The government has appointed an advisory board of food luminaries and intellectuals to develop a workable method for the project ahead of its full launch in April. Matsuoka said the most likely scenario would be the creation of government-sanctioned food commissions in major countries to evaluate a restaurant’s “Japanese-ness” based on authentic ingredients, chef training, aesthetics and other criteria.
Such a method might also coincidentally increase Japanese food exports, given that restaurants using Japanese products are likely to score some brownie points.
“Of course using Japanese materials would be preferable,” Matsuoka said. “But our real purpose is to set benchmarks for how Japanese food is made overseas. We take our food very seriously.”
COMMENT FROM CYBERSPACE:
I think they should check the credentials of Japanese who go to the US, claim to be sushi masters and open their own shops–been to a few in Boston. Ironically, the best sushi master in Metro-West is a Chinese man who actually studied sushi for 8 years in Tokyo.
I wish I had the time to inspect the “American” restaurants here. Mos Burger and Mr. Bagu would be first on my list….CHAD
3 comments on “Wash Post/MSNBC on GOJ moves against fake J food abroad (with update)”
COMMENT FROM CYBERSPACE:
I’m inclined to think that providing some kind of official certification may be a good thing (like label protection).
When visiting the US when our kids were small we had the experience of going to a “Japanese” restaurant in Seattle. The kids were REALLY looking forward to having miso soup, and Japanese fare after being “bored” with steak, hamburger, and the run of the American cuisine for a week or so.
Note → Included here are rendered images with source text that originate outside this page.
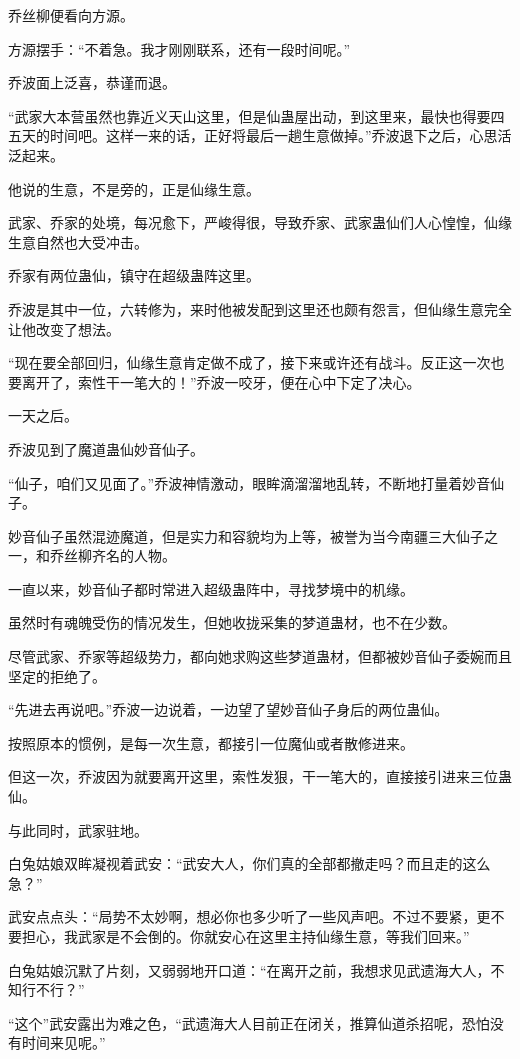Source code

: \begin{this_body}
乔丝柳便看向方源。

方源摆手：“不着急。我才刚刚联系，还有一段时间呢。”

乔波面上泛喜，恭谨而退。

“武家大本营虽然也靠近义天山这里，但是仙蛊屋出动，到这里来，最快也得要四五天的时间吧。这样一来的话，正好将最后一趟生意做掉。”乔波退下之后，心思活泛起来。

他说的生意，不是旁的，正是仙缘生意。

武家、乔家的处境，每况愈下，严峻得很，导致乔家、武家蛊仙们人心惶惶，仙缘生意自然也大受冲击。

乔家有两位蛊仙，镇守在超级蛊阵这里。

乔波是其中一位，六转修为，来时他被发配到这里还也颇有怨言，但仙缘生意完全让他改变了想法。

“现在要全部回归，仙缘生意肯定做不成了，接下来或许还有战斗。反正这一次也要离开了，索性干一笔大的！”乔波一咬牙，便在心中下定了决心。

一天之后。

乔波见到了魔道蛊仙妙音仙子。

“仙子，咱们又见面了。”乔波神情激动，眼眸滴溜溜地乱转，不断地打量着妙音仙子。

妙音仙子虽然混迹魔道，但是实力和容貌均为上等，被誉为当今南疆三大仙子之一，和乔丝柳齐名的人物。

一直以来，妙音仙子都时常进入超级蛊阵中，寻找梦境中的机缘。

虽然时有魂魄受伤的情况发生，但她收拢采集的梦道蛊材，也不在少数。

尽管武家、乔家等超级势力，都向她求购这些梦道蛊材，但都被妙音仙子委婉而且坚定的拒绝了。

“先进去再说吧。”乔波一边说着，一边望了望妙音仙子身后的两位蛊仙。

按照原本的惯例，是每一次生意，都接引一位魔仙或者散修进来。

但这一次，乔波因为就要离开这里，索性发狠，干一笔大的，直接接引进来三位蛊仙。

与此同时，武家驻地。

白兔姑娘双眸凝视着武安：“武安大人，你们真的全部都撤走吗？而且走的这么急？”

武安点点头：“局势不太妙啊，想必你也多少听了一些风声吧。不过不要紧，更不要担心，我武家是不会倒的。你就安心在这里主持仙缘生意，等我们回来。”

白兔姑娘沉默了片刻，又弱弱地开口道：“在离开之前，我想求见武遗海大人，不知行不行？”

“这个”武安露出为难之色，“武遗海大人目前正在闭关，推算仙道杀招呢，恐怕没有时间来见呢。”


\end{this_body}
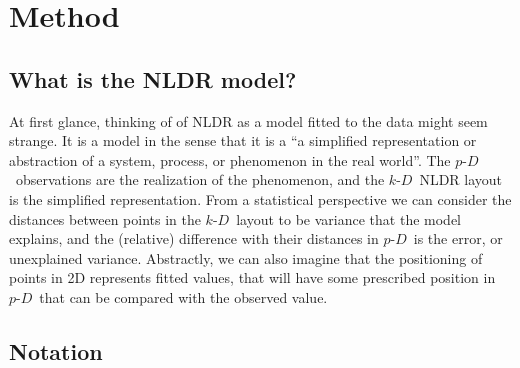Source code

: \documentclass[
  12pt]{article}
\newcommand\pD{$p\text{-}D$\ }
\newcommand\kD{$k\text{-}D$\ }
\begin{document}
\section{Method}\label{sec-method}

\subsection{What is the NLDR model?}\label{what-is-the-nldr-model}

At first glance, thinking of of NLDR as a model fitted to the data might
seem strange. It is a model in the sense that it is a ``a simplified
representation or abstraction of a system, process, or phenomenon in the
real world''. The \pD observations are the realization of the
phenomenon, and the \kD NLDR layout is the simplified representation.
From a statistical perspective we can consider the distances between
points in the \kD layout to be variance that the model explains, and the
(relative) difference with their distances in \pD is the error, or
unexplained variance. Abstractly, we can also imagine that the
positioning of points in 2D represents fitted values, that will have
some prescribed position in \pD that can be compared with the observed
value.

\subsection{Notation}\label{notation}
\end{document}

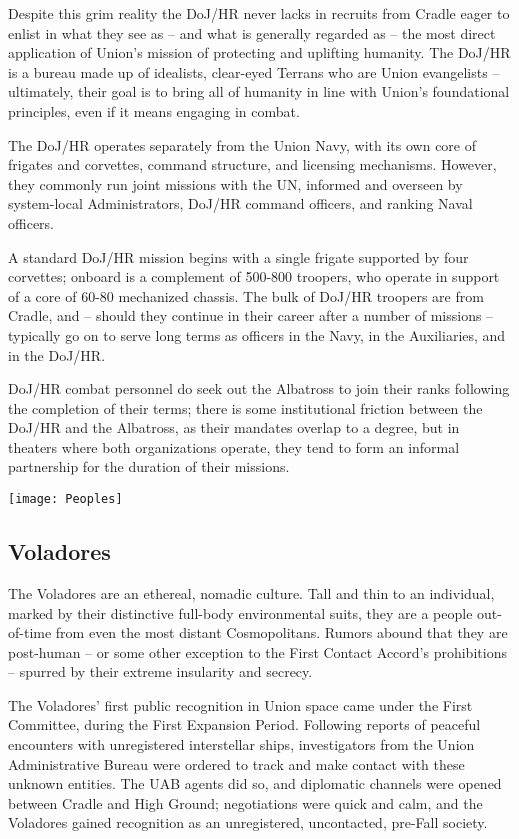 Despite this grim reality the DoJ/HR never lacks in recruits from Cradle eager to enlist in what
they see as -- and what is generally regarded as -- the most direct application of Union’s mission
of protecting and uplifting humanity. The DoJ/HR is a bureau made up of idealists, clear-eyed
Terrans who are Union evangelists -- ultimately, their goal is to bring all of humanity in line with
Union’s foundational principles, even if it means engaging in combat.

The DoJ/HR operates separately from the Union Navy, with its own core of frigates and corvettes,
command structure, and licensing mechanisms. However, they commonly run joint missions with
the UN, informed and overseen by system-local Administrators, DoJ/HR command officers, and
ranking Naval officers.

A standard DoJ/HR mission begins with a single frigate supported by four corvettes; onboard is a
complement of 500-800 troopers, who operate in support of a core of 60-80 mechanized chassis.
The bulk of DoJ/HR troopers are from Cradle, and -- should they continue in their career after a
number of missions -- typically go on to serve long terms as officers in the Navy, in the Auxiliaries,
and in the DoJ/HR.

DoJ/HR combat personnel do seek out the Albatross to join their ranks following the completion of
their terms; there is some institutional friction between the DoJ/HR and the Albatross, as their
mandates overlap to a degree, but in theaters where both organizations operate, they tend to form
an informal partnership for the duration of their missions.


\begin{center}
  \texttt{[image: Peoples]}
\end{center}
\subsection{Voladores}


The Voladores are an ethereal, nomadic culture. Tall and thin to an individual, marked by their
distinctive full-body environmental suits, they are a people out-of-time from even the most
distant Cosmopolitans. Rumors abound that they are post-human -- or some other exception to
the First Contact Accord’s prohibitions -- spurred by their extreme insularity and secrecy.


The Voladores’ first public recognition in Union space came under the First Committee, during
the First Expansion Period. Following reports of peaceful encounters with unregistered
interstellar ships, investigators from the Union Administrative Bureau were ordered to track and
make contact with these unknown entities. The UAB agents did so, and diplomatic channels
were opened between Cradle and High Ground; negotiations were quick and calm, and the
Voladores gained recognition as an unregistered, uncontacted, pre-Fall society.


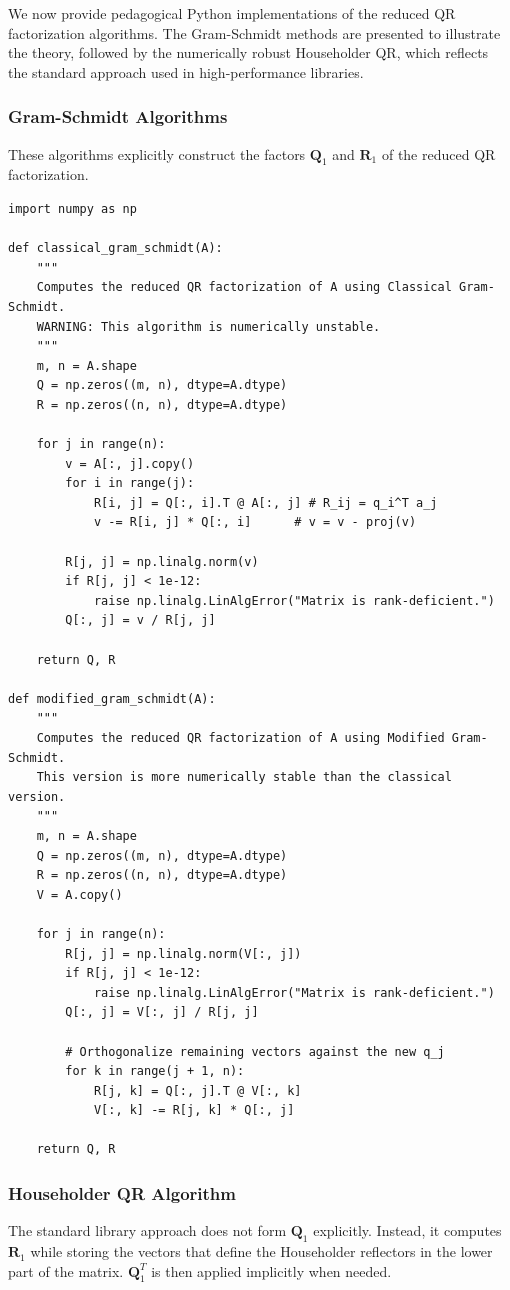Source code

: We now provide pedagogical Python implementations of the reduced QR factorization algorithms. The Gram-Schmidt methods are presented to illustrate the theory, followed by the numerically robust Householder QR, which reflects the standard approach used in high-performance libraries.

\subsubsection*{Gram-Schmidt Algorithms}
These algorithms explicitly construct the factors $\mathbf{Q}_1$ and $\mathbf{R}_1$ of the reduced QR factorization.

\begin{verbatim}
import numpy as np

def classical_gram_schmidt(A):
    """
    Computes the reduced QR factorization of A using Classical Gram-Schmidt.
    WARNING: This algorithm is numerically unstable.
    """
    m, n = A.shape
    Q = np.zeros((m, n), dtype=A.dtype)
    R = np.zeros((n, n), dtype=A.dtype)
    
    for j in range(n):
        v = A[:, j].copy()
        for i in range(j):
            R[i, j] = Q[:, i].T @ A[:, j] # R_ij = q_i^T a_j
            v -= R[i, j] * Q[:, i]      # v = v - proj(v)
            
        R[j, j] = np.linalg.norm(v)
        if R[j, j] < 1e-12:
            raise np.linalg.LinAlgError("Matrix is rank-deficient.")
        Q[:, j] = v / R[j, j]
        
    return Q, R

def modified_gram_schmidt(A):
    """
    Computes the reduced QR factorization of A using Modified Gram-Schmidt.
    This version is more numerically stable than the classical version.
    """
    m, n = A.shape
    Q = np.zeros((m, n), dtype=A.dtype)
    R = np.zeros((n, n), dtype=A.dtype)
    V = A.copy()
    
    for j in range(n):
        R[j, j] = np.linalg.norm(V[:, j])
        if R[j, j] < 1e-12:
            raise np.linalg.LinAlgError("Matrix is rank-deficient.")
        Q[:, j] = V[:, j] / R[j, j]
        
        # Orthogonalize remaining vectors against the new q_j
        for k in range(j + 1, n):
            R[j, k] = Q[:, j].T @ V[:, k]
            V[:, k] -= R[j, k] * Q[:, j]
            
    return Q, R
\end{verbatim}

\subsubsection*{Householder QR Algorithm}
The standard library approach does not form $\mathbf{Q}_1$ explicitly. Instead, it computes $\mathbf{R}_1$ while storing the vectors that define the Householder reflectors in the lower part of the matrix. $\mathbf{Q}_1^T$ is then applied implicitly when needed.

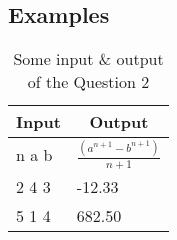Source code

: \subsection*{Examples}
\noindent
\begin{table}[ht!]
\centering
\label{tbl:tabq2}
\begin{tabular}{|p{6cm}|p{6cm}|}
\hline
\multicolumn{1}{|c|}{\textbf{Input}} & \multicolumn{1}{c|}{\textbf{Output}}  \\ \hline
n a b       & \Large $\frac{(a^{n+1}-b^{n+1})}{n+1}$           \\ \hline
2 4 3       & -12.33      \\ \hline
5 1 4       & 682.50           \\ \hline
\end{tabular}
\caption{Some input \& output of the Question 2}
\end{table}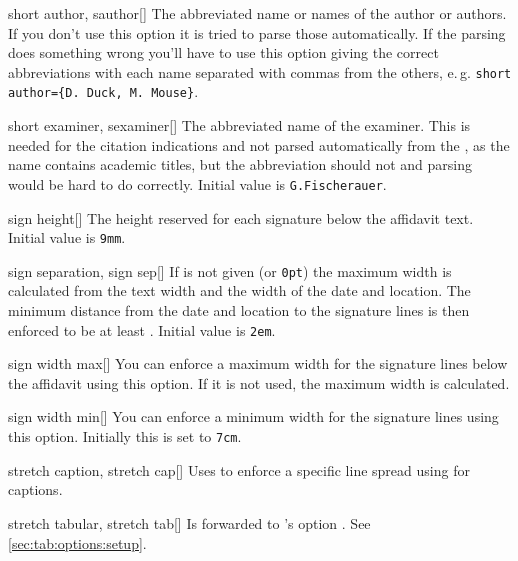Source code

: \begin{describeopt}{short author, sauthor}[]
  The abbreviated name or names of the author or authors. If you don't use this
  option it is tried to parse those automatically. If the parsing does something
  wrong you'll have to use this option giving the correct abbreviations with
  each name separated with commas from the others, e.\,g.\@ 
  \texttt{short author=\{D. Duck, M. Mouse\}}.
\end{describeopt}
\begin{describeopt}{short examiner, sexaminer}[]
  The abbreviated name of the examiner. This is needed for the citation
  indications and not parsed automatically from the , as the name
  contains academic titles, but the abbreviation should not and parsing would be
  hard to do correctly. Initial value is \texttt{G.\@ Fischerauer}.
\end{describeopt}
\begin{describeopt}{sign height}[]
  The height reserved for each signature below the affidavit text. Initial value
  is \texttt{9mm}.
\end{describeopt}
\begin{describeopt}{sign separation, sign sep}[]
  If  is not given (or \texttt{0pt}) the maximum width is
  calculated from the text width and the width of the date and location. The
  minimum distance from the date and location to the signature lines is then
  enforced to be at least . Initial value is \texttt{2em}.
\end{describeopt}
\begin{describeopt}{sign width max}[]
  You can enforce a maximum width for the signature lines below the affidavit
  using this option. If it is not used, the maximum width is calculated.
\end{describeopt}
\begin{describeopt}{sign width min}[]
  You can enforce a minimum width for the signature lines using this option.
  Initially this is set to \texttt{7cm}.
\end{describeopt}
\begin{describeopt}{stretch caption, stretch cap}[]
  Uses  to enforce a specific line spread using 
  for captions.
\end{describeopt}
\begin{describeopt}{stretch tabular, stretch tab}[]
  Is forwarded to 's option . See
  \autoref{sec:tab:options:setup}.
\end{describeopt}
Although the food on the menu had mostly Japanese names, not ONE item tasted Japanese. It was a whole different set of spices. So we inquired of the waitress (who did not speak
Japanese, and spoke only marginal English). She managed to convey that she was Vietnamese, but she and her husband had tried opening a Vietnamese restaurant and nobody came. They were having better luck serving essentially the same food and calling it Japanese. Grrrr!
On the flip side we once were taken in by a “Mexican Restaurant” in Nagoya who served “Chef Boyardee” on Toast and called it a Tostada. Yuck!!! Keep up the good work.
COMMENT FROM DEBITO
I have no qualms whatsoever about maintaining quality control in cuisine!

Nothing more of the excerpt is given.